WORK TASK: All lines from the one with "此外，许多具有不同用途的现代" to the end of the data: return those exactly, and only those.

SOURCE RECORDS:

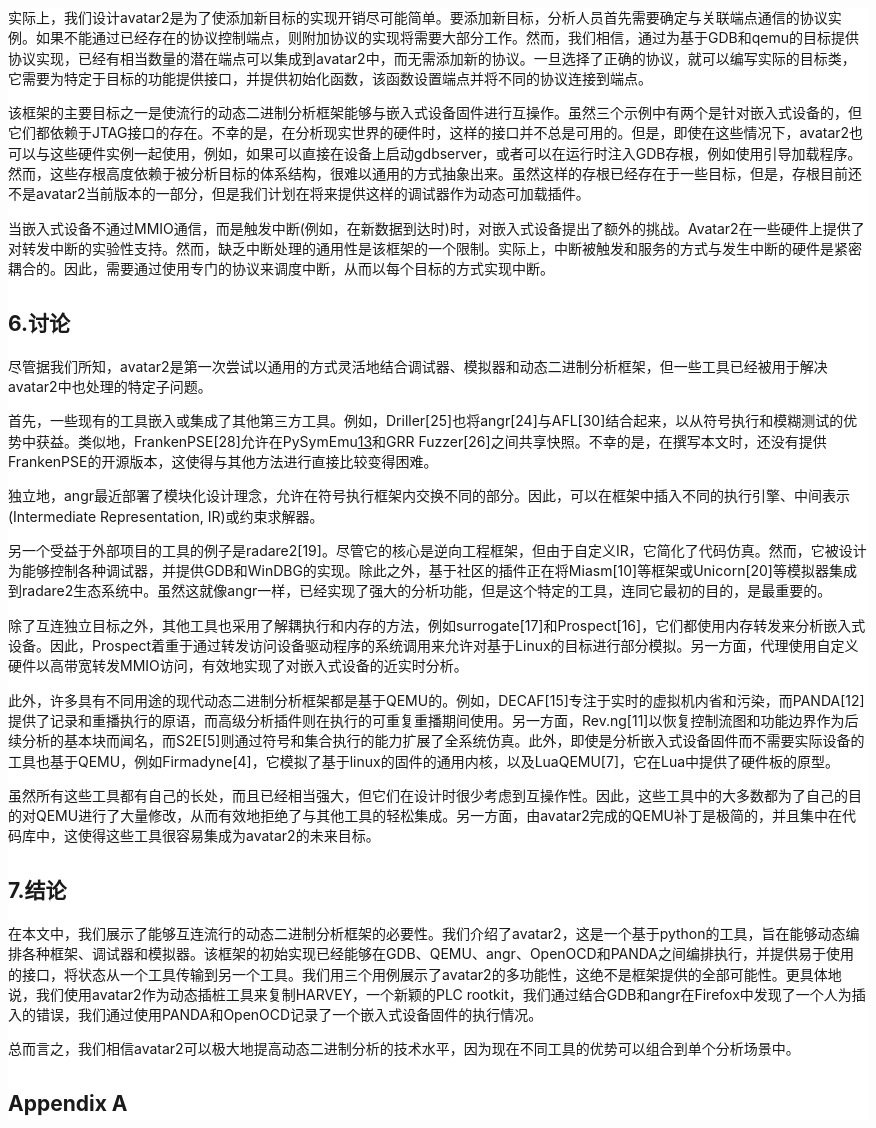 实际上，我们设计avatar2是为了使添加新目标的实现开销尽可能简单。要添加新目标，分析人员首先需要确定与关联端点通信的协议实例。如果不能通过已经存在的协议控制端点，则附加协议的实现将需要大部分工作。然而，我们相信，通过为基于GDB和qemu的目标提供协议实现，已经有相当数量的潜在端点可以集成到avatar2中，而无需添加新的协议。一旦选择了正确的协议，就可以编写实际的目标类，它需要为特定于目标的功能提供接口，并提供初始化函数，该函数设置端点并将不同的协议连接到端点。

该框架的主要目标之一是使流行的动态二进制分析框架能够与嵌入式设备固件进行互操作。虽然三个示例中有两个是针对嵌入式设备的，但它们都依赖于JTAG接口的存在。不幸的是，在分析现实世界的硬件时，这样的接口并不总是可用的。但是，即使在这些情况下，avatar2也可以与这些硬件实例一起使用，例如，如果可以直接在设备上启动gdbserver，或者可以在运行时注入GDB存根，例如使用引导加载程序。然而，这些存根高度依赖于被分析目标的体系结构，很难以通用的方式抽象出来。虽然这样的存根已经存在于一些目标，但是，存根目前还不是avatar2当前版本的一部分，但是我们计划在将来提供这样的调试器作为动态可加载插件。

当嵌入式设备不通过MMIO通信，而是触发中断(例如，在新数据到达时)时，对嵌入式设备提出了额外的挑战。Avatar2在一些硬件上提供了对转发中断的实验性支持。然而，缺乏中断处理的通用性是该框架的一个限制。实际上，中断被触发和服务的方式与发生中断的硬件是紧密耦合的。因此，需要通过使用专门的协议来调度中断，从而以每个目标的方式实现中断。

## 6.讨论
尽管据我们所知，avatar2是第一次尝试以通用的方式灵活地结合调试器、模拟器和动态二进制分析框架，但一些工具已经被用于解决avatar2中也处理的特定子问题。

首先，一些现有的工具嵌入或集成了其他第三方工具。例如，Driller[25]也将angr[24]与AFL[30]结合起来，以从符号执行和模糊测试的优势中获益。类似地，FrankenPSE[28]允许在PySymEmu[13](一个符号执行工具)和GRR Fuzzer[26]之间共享快照。不幸的是，在撰写本文时，还没有提供FrankenPSE的开源版本，这使得与其他方法进行直接比较变得困难。

独立地，angr最近部署了模块化设计理念，允许在符号执行框架内交换不同的部分。因此，可以在框架中插入不同的执行引擎、中间表示(Intermediate Representation, IR)或约束求解器。

另一个受益于外部项目的工具的例子是radare2[19]。尽管它的核心是逆向工程框架，但由于自定义IR，它简化了代码仿真。然而，它被设计为能够控制各种调试器，并提供GDB和WinDBG的实现。除此之外，基于社区的插件正在将Miasm[10]等框架或Unicorn[20]等模拟器集成到radare2生态系统中。虽然这就像angr一样，已经实现了强大的分析功能，但是这个特定的工具，连同它最初的目的，是最重要的。

除了互连独立目标之外，其他工具也采用了解耦执行和内存的方法，例如surrogate[17]和Prospect[16]，它们都使用内存转发来分析嵌入式设备。因此，Prospect着重于通过转发访问设备驱动程序的系统调用来允许对基于Linux的目标进行部分模拟。另一方面，代理使用自定义硬件以高带宽转发MMIO访问，有效地实现了对嵌入式设备的近实时分析。

此外，许多具有不同用途的现代动态二进制分析框架都是基于QEMU的。例如，DECAF[15]专注于实时的虚拟机内省和污染，而PANDA[12]提供了记录和重播执行的原语，而高级分析插件则在执行的可重复重播期间使用。另一方面，Rev.ng[11]以恢复控制流图和功能边界作为后续分析的基本块而闻名，而S2E[5]则通过符号和集合执行的能力扩展了全系统仿真。此外，即使是分析嵌入式设备固件而不需要实际设备的工具也基于QEMU，例如Firmadyne[4]，它模拟了基于linux的固件的通用内核，以及LuaQEMU[7]，它在Lua中提供了硬件板的原型。

虽然所有这些工具都有自己的长处，而且已经相当强大，但它们在设计时很少考虑到互操作性。因此，这些工具中的大多数都为了自己的目的对QEMU进行了大量修改，从而有效地拒绝了与其他工具的轻松集成。另一方面，由avatar2完成的QEMU补丁是极简的，并且集中在代码库中，这使得这些工具很容易集成为avatar2的未来目标。

## 7.结论
在本文中，我们展示了能够互连流行的动态二进制分析框架的必要性。我们介绍了avatar2，这是一个基于python的工具，旨在能够动态编排各种框架、调试器和模拟器。该框架的初始实现已经能够在GDB、QEMU、angr、OpenOCD和PANDA之间编排执行，并提供易于使用的接口，将状态从一个工具传输到另一个工具。我们用三个用例展示了avatar2的多功能性，这绝不是框架提供的全部可能性。更具体地说，我们使用avatar2作为动态插桩工具来复制HARVEY，一个新颖的PLC rootkit，我们通过结合GDB和angr在Firefox中发现了一个人为插入的错误，我们通过使用PANDA和OpenOCD记录了一个嵌入式设备固件的执行情况。

总而言之，我们相信avatar2可以极大地提高动态二进制分析的技术水平，因为现在不同工具的优势可以组合到单个分析场景中。

## Appendix A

RESPONSE TO THIS TASK:
此外，许多具有不同用途的现代动态二进制分析框架都是基于QEMU的。例如，DECAF[15]专注于实时的虚拟机内省和污染，而PANDA[12]提供了记录和重播执行的原语，而高级分析插件则在执行的可重复重播期间使用。另一方面，Rev.ng[11]以恢复控制流图和功能边界作为后续分析的基本块而闻名，而S2E[5]则通过符号和集合执行的能力扩展了全系统仿真。此外，即使是分析嵌入式设备固件而不需要实际设备的工具也基于QEMU，例如Firmadyne[4]，它模拟了基于linux的固件的通用内核，以及LuaQEMU[7]，它在Lua中提供了硬件板的原型。

虽然所有这些工具都有自己的长处，而且已经相当强大，但它们在设计时很少考虑到互操作性。因此，这些工具中的大多数都为了自己的目的对QEMU进行了大量修改，从而有效地拒绝了与其他工具的轻松集成。另一方面，由avatar2完成的QEMU补丁是极简的，并且集中在代码库中，这使得这些工具很容易集成为avatar2的未来目标。

## 7.结论
在本文中，我们展示了能够互连流行的动态二进制分析框架的必要性。我们介绍了avatar2，这是一个基于python的工具，旨在能够动态编排各种框架、调试器和模拟器。该框架的初始实现已经能够在GDB、QEMU、angr、OpenOCD和PANDA之间编排执行，并提供易于使用的接口，将状态从一个工具传输到另一个工具。我们用三个用例展示了avatar2的多功能性，这绝不是框架提供的全部可能性。更具体地说，我们使用avatar2作为动态插桩工具来复制HARVEY，一个新颖的PLC rootkit，我们通过结合GDB和angr在Firefox中发现了一个人为插入的错误，我们通过使用PANDA和OpenOCD记录了一个嵌入式设备固件的执行情况。

总而言之，我们相信avatar2可以极大地提高动态二进制分析的技术水平，因为现在不同工具的优势可以组合到单个分析场景中。

## Appendix A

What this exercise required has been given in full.